This is a tale of how the Exchequer has been ripped off to the extent of millions of pounds by the deliberate action of servants of the State either at political instigation or by mere complicity in unlawful collusion with companies in the beef processing sector who were the intended beneficiaries of the scam.
Legal costs of more than £1 million arising from unnecessary and wasteful litigation in which the Department of Agriculture and Food embroiled itself have last week been discharged by the State. General damages awarded to the injured party have yet to be assessed but will exceed the amount already paid out for costs by an unknown factor. The Department of Agriculture and Food ignored all entreaties to desist and no other agency of the State would agree to intervene. Attempts by some politicians from inside and outside Government to terminate this madness were fought off by the Department on the grounds that they were likely to succeed in court. The facts may be complex but are quite straightforward.

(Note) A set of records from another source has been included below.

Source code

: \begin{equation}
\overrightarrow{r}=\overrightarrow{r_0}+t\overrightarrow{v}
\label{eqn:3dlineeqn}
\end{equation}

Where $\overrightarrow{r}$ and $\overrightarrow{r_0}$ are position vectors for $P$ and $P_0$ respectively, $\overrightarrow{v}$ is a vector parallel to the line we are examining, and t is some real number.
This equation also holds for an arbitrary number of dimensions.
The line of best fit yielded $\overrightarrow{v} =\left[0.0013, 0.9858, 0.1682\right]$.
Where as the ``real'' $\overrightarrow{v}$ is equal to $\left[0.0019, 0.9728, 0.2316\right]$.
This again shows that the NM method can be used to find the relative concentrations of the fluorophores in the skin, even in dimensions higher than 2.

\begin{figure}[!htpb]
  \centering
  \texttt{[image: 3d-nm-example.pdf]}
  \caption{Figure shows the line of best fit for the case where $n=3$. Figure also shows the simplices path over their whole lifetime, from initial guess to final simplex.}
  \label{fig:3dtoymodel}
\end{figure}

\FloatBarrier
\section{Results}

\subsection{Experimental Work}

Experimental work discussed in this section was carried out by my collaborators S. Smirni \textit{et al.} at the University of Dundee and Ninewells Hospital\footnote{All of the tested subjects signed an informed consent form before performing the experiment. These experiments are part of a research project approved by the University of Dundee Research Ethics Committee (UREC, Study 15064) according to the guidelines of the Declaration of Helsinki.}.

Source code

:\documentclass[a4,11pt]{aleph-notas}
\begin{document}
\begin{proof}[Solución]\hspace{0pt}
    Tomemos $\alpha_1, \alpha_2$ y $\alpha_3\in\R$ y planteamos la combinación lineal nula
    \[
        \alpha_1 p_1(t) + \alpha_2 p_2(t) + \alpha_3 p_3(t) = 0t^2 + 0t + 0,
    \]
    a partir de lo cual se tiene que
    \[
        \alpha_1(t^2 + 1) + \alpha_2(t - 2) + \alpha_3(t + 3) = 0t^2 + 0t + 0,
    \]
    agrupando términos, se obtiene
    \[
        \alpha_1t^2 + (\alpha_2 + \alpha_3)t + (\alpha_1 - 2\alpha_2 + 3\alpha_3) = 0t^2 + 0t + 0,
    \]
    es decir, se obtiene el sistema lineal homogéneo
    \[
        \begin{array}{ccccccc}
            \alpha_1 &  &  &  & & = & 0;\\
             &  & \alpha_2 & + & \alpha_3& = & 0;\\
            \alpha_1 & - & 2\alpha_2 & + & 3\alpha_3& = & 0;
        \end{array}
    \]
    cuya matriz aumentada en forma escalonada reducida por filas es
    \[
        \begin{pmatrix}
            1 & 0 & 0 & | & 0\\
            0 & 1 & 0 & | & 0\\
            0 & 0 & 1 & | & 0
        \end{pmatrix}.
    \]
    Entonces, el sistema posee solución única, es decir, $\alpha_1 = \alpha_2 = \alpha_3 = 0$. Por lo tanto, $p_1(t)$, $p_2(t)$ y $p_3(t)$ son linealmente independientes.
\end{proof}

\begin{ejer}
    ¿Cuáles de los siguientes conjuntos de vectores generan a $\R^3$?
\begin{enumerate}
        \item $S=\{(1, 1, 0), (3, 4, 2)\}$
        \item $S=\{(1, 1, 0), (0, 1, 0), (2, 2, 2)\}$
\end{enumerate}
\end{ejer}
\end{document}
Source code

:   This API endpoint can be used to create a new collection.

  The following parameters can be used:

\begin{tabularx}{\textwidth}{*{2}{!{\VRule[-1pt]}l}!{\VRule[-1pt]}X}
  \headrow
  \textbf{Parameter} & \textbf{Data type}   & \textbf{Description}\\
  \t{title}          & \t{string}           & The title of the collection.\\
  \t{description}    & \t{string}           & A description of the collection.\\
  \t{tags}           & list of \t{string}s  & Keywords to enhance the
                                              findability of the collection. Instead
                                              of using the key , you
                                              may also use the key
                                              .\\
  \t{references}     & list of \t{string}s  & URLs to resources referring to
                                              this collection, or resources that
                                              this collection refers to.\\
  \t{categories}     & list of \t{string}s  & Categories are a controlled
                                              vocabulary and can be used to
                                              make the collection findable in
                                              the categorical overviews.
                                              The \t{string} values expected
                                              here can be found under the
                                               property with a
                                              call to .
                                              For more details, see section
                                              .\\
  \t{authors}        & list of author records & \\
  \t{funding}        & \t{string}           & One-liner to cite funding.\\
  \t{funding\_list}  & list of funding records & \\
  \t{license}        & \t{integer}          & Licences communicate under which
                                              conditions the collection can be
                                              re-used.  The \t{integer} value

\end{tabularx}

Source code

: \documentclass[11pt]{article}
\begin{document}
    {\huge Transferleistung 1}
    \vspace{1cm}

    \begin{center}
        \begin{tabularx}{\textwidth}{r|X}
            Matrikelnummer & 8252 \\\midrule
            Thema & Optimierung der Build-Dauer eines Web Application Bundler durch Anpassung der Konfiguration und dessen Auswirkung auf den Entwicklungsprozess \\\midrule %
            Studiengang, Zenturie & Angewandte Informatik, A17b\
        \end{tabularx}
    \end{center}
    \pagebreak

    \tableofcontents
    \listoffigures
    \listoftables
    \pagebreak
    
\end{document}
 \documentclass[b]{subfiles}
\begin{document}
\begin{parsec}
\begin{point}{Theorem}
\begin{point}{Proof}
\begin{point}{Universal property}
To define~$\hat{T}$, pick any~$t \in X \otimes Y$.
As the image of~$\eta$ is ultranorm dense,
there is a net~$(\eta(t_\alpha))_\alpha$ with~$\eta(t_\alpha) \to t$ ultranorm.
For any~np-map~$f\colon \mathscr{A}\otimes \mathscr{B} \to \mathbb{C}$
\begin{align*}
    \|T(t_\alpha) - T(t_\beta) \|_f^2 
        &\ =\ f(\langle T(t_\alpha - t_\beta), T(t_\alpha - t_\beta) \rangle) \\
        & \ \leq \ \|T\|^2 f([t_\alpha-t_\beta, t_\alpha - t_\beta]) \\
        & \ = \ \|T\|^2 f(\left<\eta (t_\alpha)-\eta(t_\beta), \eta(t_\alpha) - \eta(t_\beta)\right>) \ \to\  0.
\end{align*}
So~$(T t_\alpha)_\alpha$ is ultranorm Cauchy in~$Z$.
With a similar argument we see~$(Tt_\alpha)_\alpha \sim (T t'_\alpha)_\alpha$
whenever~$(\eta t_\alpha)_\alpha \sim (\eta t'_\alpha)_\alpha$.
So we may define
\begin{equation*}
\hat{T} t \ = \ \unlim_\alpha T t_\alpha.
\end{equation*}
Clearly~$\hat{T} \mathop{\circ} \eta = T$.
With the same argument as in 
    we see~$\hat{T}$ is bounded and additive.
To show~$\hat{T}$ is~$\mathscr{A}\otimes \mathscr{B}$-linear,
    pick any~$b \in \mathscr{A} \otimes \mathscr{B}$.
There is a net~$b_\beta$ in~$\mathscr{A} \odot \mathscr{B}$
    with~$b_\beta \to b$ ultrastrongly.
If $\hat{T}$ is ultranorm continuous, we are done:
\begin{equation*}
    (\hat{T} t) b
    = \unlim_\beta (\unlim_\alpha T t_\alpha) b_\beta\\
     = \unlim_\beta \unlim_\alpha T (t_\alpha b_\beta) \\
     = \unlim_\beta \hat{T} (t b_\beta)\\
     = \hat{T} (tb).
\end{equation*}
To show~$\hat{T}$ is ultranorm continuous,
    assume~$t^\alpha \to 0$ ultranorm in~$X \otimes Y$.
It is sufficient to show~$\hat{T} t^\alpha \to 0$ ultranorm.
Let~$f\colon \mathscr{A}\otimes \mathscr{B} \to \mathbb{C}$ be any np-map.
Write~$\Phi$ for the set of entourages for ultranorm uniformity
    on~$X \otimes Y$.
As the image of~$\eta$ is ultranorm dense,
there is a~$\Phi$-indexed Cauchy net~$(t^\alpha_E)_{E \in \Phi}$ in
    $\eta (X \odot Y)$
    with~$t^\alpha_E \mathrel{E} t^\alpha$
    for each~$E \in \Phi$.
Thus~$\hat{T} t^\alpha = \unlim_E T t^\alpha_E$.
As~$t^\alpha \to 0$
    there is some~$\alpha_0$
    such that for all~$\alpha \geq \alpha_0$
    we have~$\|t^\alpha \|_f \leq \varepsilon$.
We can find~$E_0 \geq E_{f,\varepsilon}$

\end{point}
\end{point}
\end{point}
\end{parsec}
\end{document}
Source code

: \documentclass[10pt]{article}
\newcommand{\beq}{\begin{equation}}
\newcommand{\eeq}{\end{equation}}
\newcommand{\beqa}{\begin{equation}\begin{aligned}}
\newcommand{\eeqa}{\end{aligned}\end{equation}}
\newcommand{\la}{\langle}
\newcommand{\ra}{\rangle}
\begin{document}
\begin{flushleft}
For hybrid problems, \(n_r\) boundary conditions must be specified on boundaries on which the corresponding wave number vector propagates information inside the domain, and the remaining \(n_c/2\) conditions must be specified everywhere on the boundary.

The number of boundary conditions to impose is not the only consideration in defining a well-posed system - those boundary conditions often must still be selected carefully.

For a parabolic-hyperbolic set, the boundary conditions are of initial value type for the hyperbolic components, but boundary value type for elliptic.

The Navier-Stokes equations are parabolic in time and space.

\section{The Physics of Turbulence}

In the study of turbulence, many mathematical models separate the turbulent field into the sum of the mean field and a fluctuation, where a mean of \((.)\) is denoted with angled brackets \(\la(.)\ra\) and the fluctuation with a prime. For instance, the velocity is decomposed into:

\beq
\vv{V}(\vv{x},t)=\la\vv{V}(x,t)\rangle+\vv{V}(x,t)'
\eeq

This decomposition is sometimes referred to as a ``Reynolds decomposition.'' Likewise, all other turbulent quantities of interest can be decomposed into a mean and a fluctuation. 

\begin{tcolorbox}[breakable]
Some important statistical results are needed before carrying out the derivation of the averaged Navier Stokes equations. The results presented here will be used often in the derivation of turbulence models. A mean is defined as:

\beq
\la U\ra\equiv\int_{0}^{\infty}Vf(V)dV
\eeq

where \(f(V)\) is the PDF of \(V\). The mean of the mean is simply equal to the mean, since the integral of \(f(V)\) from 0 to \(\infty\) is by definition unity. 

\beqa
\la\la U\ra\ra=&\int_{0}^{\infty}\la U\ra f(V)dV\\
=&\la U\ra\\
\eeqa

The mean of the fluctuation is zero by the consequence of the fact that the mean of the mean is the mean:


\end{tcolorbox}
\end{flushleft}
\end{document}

Arising from the then GATT the EU was obliged to import a small amount of beef from third countries. Ireland's share was 400 tonnes divided by licence among the main beef companies including several companies in the Goodman group. They did not import the beef but sold their quotas almost entirely to a firm called Emerald Meats. The rules were changed in 1989 arising from an unrelated court judgment in that the EU Commission took over allocation of the quotas from the Department. The Commission introduced a regulation binding on member states that would give the quotas to "the traditional importers". Therefore, in Ireland the law now dictated that these quotas should go to Emerald Meats. In blatant contravention of the law the other beef companies, predominantly the Goodman group, and the Department of Agriculture and Food officials conspired knowingly to misrepresent the historical position to Brussels. The Department furnished a fictional list of traditional importers to Brussels described subsequently by Mr. Justice Declan Costello as a travesty of the true position.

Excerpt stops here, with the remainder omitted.